Jika butuh dukungan, PTBA bisa meminta bantuan induk semangnya, PT Inalum. Atau bisa mencari tambahan suntikan dana dari pihak ketiga, entah bank-bank pelat merah atau bank asing.
Dari kacamata bisnis, tak kurang menggiurkannya jika PTBA memprioritaskan pengambilalihan tambang batubara kalori tinggi. Harga jualnya lebih baik ketimbang jenis batubara yang banyak mereka produksi saat ini. Selain itu, lanjut Dessy, strategi tersebut sejalan dengan keinginan manajemen PTBA menggenjot ekspor batubara berkalori tinggi.
Tahun ini PTBA memasang target pertumbuhan volume penjualan batubara 15% menjadi 28,38 juta ton. Sebesar 14,71 juta ton dialokasikan ke pasar ekspor. Nah, kenaikan target volume penjualan, salah satunya datang dari target ekspor batubara kalori tinggi sebesar 3,8 juta ton.
Sebagai informasi, saat ini PTBA memproduksi batubara dengan kalori 4.800 GAR hingga di atas 6.100 GAR.
Susah naik
Lantas, dengan sentimen yang demikian, kenapa saham PTBA tak lekas beranjak naik?
Sekadar menyegarkan ingatan, saham PTBA terjun bebas dari level Rp 4.200-an per saham pada awal April 2019 hingga ke Rp 2.750 per saham pada 17 Mei 2019. Pemicunya, aksi jual saham tresuri senilai total Rp 1,95 triliun. Transaksi digelar pada 2 April dan 8 Mei dengan total saham yang dilepas sebanyak 553,89 juta saham.
Selasa, 25 Juni 2019 harga saham di sektor batubara sempat menguat. Tak terkecuali saham PTBA yang naik dari Rp 2.880 per saham ke Rp 3.060 per saham.
Pemicunya, adalah informasi soal komitmen negara-negara di asia terhadap pembangunan pembangkit listrik tenaga uap (PLTU). Dikutip dari Bloomberg, China, pada periode 2016-2017 China memberikan pinjaman rata-rata US$ 19 miliar. Disusul India sebesar US$ 17,9 miliar dan Jepang sebanyak US$ 5,2 miliar.
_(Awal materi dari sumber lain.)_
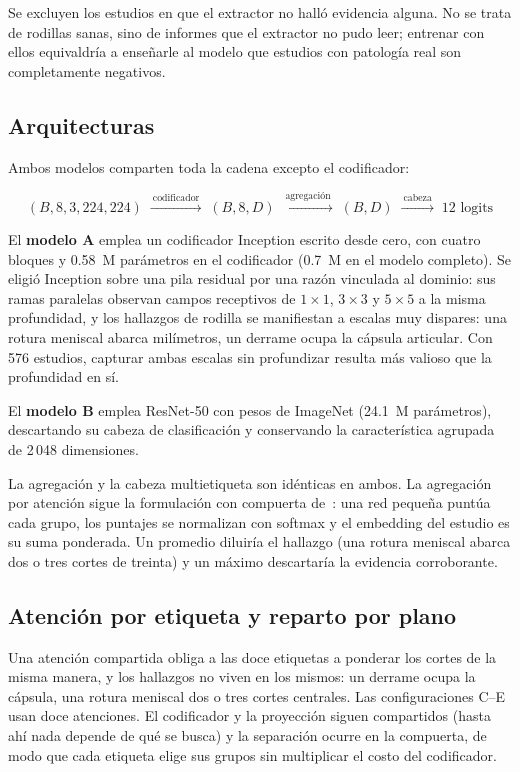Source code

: \documentclass{article}
\begin{document}
Se excluyen los estudios en que el extractor no halló evidencia alguna. No se
trata de rodillas sanas, sino de informes que el extractor no pudo leer;
entrenar con ellos equivaldría a enseñarle al modelo que estudios con patología
real son completamente negativos.

\subsection{Arquitecturas}

Ambos modelos comparten toda la cadena excepto el codificador:

\begin{equation*}
(B, 8, 3, 224, 224)
\;\xrightarrow{\ \text{codificador}\ }\; (B, 8, D)
\;\xrightarrow{\ \text{agregación}\ }\; (B, D)
\;\xrightarrow{\ \text{cabeza}\ }\; 12 \text{ logits}
\end{equation*}

El \textbf{modelo A} emplea un codificador Inception escrito desde cero, con
cuatro bloques y 0.58~M parámetros en el codificador (0.7~M en el modelo
completo). Se eligió Inception sobre una pila residual por una razón vinculada al
dominio: sus ramas paralelas observan campos receptivos de $1\times1$, $3\times3$
y $5\times5$ a la misma profundidad, y los hallazgos de rodilla se manifiestan a
escalas muy dispares: una rotura meniscal abarca milímetros, un derrame ocupa
la cápsula articular. Con 576 estudios, capturar ambas escalas sin profundizar
resulta más valioso que la profundidad en sí.

El \textbf{modelo B} emplea ResNet-50 con pesos de ImageNet (24.1~M parámetros),
descartando su cabeza de clasificación y conservando la característica agrupada
de 2\,048 dimensiones.

La agregación y la cabeza multietiqueta son idénticas en ambos. La agregación por
atención sigue la formulación con compuerta de~\citet{ilse2018attention}: una red
pequeña puntúa cada grupo, los puntajes se normalizan con softmax y el embedding
del estudio es su suma ponderada. Un promedio diluiría el hallazgo (una rotura
meniscal abarca dos o tres cortes de treinta) y un máximo descartaría la
evidencia corroborante.

\subsection{Atención por etiqueta y reparto por plano}
\label{sec:por-caras}

Una atención compartida obliga a las doce etiquetas a ponderar los cortes de la
misma manera, y los hallazgos no viven en los mismos: un derrame ocupa la
cápsula, una rotura meniscal dos o tres cortes centrales. Las configuraciones
C--E usan doce atenciones. El codificador y la proyección siguen compartidos
(hasta ahí nada depende de qué se busca) y la separación ocurre en la
compuerta, de modo que cada etiqueta elige sus grupos sin multiplicar el costo
del codificador.
\end{document}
Namun, cerita lama yang diputar kembali, itu hanya hanya bertahan sesaat. Saham PTBA, seperti halnya saham emiten sejenis di sektor batubara belum lepas dari tekanan.
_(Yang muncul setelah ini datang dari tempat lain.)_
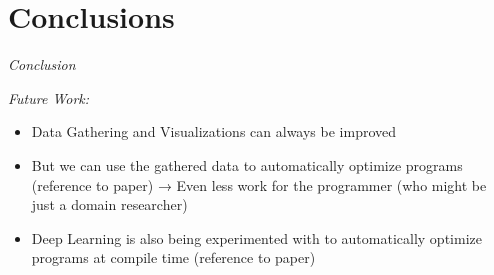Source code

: \section{Conclusions}
\textit{Conclusion}

\textit{Future Work:}
\begin{itemize}
	\item Data Gathering and Visualizations can always be improved
	\item But we can use the gathered data to automatically optimize programs (reference to paper) → Even less work for the programmer (who might be just a domain researcher)
	\item Deep Learning is also being experimented with to automatically optimize programs at compile time (reference to paper)
\end{itemize}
Rupanya, selain soal harga komoditas batubara yang masih tertekan, nasib konsesi PKP2B ke depan masih belum bisa dipastikan, membuatnya tak ampuh mendongkrak harga saham PTBA. Betul, UU Minerba No 4/2019 mengamanatkan prioritas mengelola lahan tambang itu diberikan untuk BUMN dan BUMD.
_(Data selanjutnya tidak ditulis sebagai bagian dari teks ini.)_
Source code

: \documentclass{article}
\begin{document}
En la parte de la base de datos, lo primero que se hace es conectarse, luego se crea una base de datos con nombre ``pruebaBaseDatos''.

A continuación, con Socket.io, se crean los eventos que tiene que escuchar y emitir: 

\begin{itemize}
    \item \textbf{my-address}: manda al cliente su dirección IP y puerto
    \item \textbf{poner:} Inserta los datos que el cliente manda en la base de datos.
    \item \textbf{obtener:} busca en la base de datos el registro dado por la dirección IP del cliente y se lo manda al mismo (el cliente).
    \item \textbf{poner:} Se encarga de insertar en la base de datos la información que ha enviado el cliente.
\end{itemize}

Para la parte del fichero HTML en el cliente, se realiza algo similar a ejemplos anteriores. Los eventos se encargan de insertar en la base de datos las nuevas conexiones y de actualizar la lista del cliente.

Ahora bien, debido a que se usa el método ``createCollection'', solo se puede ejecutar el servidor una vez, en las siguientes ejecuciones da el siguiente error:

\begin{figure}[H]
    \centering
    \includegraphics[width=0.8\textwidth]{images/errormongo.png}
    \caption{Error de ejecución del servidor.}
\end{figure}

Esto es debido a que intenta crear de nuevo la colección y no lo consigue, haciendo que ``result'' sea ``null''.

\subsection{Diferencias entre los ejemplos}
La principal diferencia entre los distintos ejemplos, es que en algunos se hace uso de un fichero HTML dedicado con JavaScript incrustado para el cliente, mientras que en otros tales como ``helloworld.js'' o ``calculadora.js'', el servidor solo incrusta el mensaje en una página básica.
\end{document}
Cuma, beleid tersebut sudah masuk daftar yang akan direvisi. Bahkan, sudah masuk program legislasi nasional (prolegnas) sejak 2010 silam.
Nah, teranyar, Ignasius Jonan, Menteri ESDM menyebut kementeriannya sudah menyelesaikan daftar inventaris masalah (DIM) revisi UU Minerba. Dalam rapat dengar pendapat (RDP) dengan Komisi VII DPR Kamis, (20/6), ia menyebut akan segera berkirim surat ke Presiden Joko Widodo (Jokowi).
Jonan berharap bisa menyampaikan revisi tersebut sebelum masa kerja DPR-RI periode 2014-2019 berakhir pada Oktober tahun ini. Cuma, belum ada informasi apa saja DIM yang diajukan pemerintah.
Sulit diselesaikan
Hanya saja, berkaca pada track record kinerja legislasi DPR selama ini, sulit membayangkan revisi UU Minerba bisa selesai sebelum Oktober 2019. Dus, hingga ada UU yang baru, Fahmy Radhi, Pengamat Ekonomi Energi Universitas Gadja Mada menyebut, UU Minerba 4/2009 tetap menjadi rujukan di industri minerba.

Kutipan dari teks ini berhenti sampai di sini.